Sometimes it makes sense to use alternative metrics for customer retention.
Repeat Purchase Rate and Lifetime Value are great but are often hard to monitor. They move very slowly for most stores, especially when you have a lot of historic data. You can look at only the recent data but that skews the results in a way that defeats much of their purpose.
An alternative is to look at your customer lifetime. This is a measurement of the number of days between your customer's first and last orders. You'll want to grow that as much as possible, a higher value means customers are sticking around longer.
- Long-term customers who continue to order will increase this.
- Customers with only one order will cause it to decrease.
- Defecting customers who never order again will remain where they're at.
This metric gives you a nice tug-of-war between the different customer groups. It also quickly adjusts to new data (e.g. new order, new customer) which makes it easy to monitor.
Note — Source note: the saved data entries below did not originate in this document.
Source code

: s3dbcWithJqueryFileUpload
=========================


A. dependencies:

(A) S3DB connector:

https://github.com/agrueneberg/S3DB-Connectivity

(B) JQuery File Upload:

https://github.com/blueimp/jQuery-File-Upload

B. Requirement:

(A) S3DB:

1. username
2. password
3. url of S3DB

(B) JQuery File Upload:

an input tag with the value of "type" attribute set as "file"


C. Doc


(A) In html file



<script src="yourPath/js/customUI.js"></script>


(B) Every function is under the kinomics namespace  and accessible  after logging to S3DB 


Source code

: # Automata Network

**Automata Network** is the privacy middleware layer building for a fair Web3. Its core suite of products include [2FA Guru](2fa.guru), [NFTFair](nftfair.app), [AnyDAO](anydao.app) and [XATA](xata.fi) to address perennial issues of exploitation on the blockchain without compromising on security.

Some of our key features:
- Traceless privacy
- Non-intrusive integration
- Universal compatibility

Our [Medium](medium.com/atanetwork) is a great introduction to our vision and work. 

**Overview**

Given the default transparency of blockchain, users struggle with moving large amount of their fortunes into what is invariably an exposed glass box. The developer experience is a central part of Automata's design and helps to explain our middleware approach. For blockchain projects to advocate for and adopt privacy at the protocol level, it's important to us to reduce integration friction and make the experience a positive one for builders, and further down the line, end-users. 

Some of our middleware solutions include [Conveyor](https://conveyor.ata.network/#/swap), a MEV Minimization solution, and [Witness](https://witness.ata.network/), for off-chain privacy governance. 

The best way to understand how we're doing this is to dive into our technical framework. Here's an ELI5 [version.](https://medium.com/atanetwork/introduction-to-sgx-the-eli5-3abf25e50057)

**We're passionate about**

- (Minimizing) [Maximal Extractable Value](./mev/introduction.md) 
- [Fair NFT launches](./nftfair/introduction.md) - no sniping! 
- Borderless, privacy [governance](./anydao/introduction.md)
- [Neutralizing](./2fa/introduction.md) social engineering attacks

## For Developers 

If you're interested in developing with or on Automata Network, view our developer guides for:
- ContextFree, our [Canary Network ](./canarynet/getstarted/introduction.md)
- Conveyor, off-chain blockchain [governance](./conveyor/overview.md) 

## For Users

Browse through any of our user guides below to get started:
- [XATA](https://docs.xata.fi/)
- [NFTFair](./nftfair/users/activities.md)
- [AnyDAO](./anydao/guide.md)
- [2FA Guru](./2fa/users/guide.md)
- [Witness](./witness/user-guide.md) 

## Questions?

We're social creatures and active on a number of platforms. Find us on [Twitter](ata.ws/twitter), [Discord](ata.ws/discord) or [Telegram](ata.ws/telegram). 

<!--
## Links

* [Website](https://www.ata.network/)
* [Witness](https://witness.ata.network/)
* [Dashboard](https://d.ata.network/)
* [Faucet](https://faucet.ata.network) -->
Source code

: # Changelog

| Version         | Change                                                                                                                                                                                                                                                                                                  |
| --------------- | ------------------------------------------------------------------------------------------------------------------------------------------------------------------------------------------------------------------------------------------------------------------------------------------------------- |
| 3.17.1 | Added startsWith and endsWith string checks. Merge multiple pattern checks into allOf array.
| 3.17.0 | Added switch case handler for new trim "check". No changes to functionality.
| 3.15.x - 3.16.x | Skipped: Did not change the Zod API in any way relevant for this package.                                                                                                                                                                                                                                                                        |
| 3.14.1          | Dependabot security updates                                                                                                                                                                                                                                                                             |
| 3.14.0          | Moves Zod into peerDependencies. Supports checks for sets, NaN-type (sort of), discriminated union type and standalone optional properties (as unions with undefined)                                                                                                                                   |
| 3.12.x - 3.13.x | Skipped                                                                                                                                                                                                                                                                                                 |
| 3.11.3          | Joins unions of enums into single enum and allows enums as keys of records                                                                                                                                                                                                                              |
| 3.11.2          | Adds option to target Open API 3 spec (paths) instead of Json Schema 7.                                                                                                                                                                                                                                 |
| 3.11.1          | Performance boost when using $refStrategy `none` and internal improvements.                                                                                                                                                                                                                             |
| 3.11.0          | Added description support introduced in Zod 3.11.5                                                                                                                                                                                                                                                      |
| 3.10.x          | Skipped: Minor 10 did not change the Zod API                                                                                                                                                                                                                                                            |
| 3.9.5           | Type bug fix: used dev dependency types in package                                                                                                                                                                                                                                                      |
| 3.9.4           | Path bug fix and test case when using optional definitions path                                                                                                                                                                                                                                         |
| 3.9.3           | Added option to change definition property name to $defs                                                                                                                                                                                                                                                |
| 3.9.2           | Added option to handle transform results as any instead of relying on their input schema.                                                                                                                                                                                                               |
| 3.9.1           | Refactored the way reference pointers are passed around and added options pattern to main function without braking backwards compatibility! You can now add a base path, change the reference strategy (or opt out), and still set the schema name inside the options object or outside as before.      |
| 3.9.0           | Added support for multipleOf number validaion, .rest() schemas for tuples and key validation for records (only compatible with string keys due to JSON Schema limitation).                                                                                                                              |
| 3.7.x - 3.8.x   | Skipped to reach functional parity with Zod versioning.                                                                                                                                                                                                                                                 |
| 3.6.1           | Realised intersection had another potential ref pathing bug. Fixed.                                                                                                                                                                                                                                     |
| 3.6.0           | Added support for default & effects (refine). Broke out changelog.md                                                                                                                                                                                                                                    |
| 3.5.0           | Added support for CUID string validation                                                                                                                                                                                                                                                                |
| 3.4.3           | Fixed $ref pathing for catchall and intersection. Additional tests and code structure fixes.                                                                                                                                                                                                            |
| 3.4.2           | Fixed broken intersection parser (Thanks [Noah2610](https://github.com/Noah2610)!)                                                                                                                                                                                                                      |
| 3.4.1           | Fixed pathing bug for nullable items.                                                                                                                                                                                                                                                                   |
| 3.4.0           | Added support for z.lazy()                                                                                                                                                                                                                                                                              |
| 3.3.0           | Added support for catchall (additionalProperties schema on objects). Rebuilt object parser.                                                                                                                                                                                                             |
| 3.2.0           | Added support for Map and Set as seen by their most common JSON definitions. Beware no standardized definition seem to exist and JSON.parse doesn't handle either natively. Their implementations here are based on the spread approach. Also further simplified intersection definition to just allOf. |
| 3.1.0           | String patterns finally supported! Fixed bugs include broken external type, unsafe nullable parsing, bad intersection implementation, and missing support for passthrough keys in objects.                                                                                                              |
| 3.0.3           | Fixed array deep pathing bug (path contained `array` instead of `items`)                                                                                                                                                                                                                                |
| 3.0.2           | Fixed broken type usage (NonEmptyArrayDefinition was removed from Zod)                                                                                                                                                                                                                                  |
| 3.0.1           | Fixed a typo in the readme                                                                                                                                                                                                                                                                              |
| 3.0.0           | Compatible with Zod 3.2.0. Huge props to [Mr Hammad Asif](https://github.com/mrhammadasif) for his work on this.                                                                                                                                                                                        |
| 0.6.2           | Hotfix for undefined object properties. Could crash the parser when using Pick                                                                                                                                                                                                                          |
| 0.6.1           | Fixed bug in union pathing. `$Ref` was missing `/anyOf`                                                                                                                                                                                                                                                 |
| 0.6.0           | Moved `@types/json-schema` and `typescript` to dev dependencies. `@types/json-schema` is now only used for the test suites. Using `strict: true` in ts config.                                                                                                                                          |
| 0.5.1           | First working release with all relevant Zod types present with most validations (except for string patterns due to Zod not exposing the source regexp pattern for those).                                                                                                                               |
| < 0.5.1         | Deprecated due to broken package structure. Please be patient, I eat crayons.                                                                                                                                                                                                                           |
It's not the be-all-end-all metric and is still possible to lead you astray with outliers (e.g. a customer coming back after 5 years). It's a simple and easy to understand customer behavior metric though which works to its benefit.
Customer lifetime is also very similar to Recency and Frequency from RFM. The difference is RFM is a relative measurement (e.g. how recent have they ordered compared to your other customers) while customer lifetime is an absolute metrics (e.g. 68 days).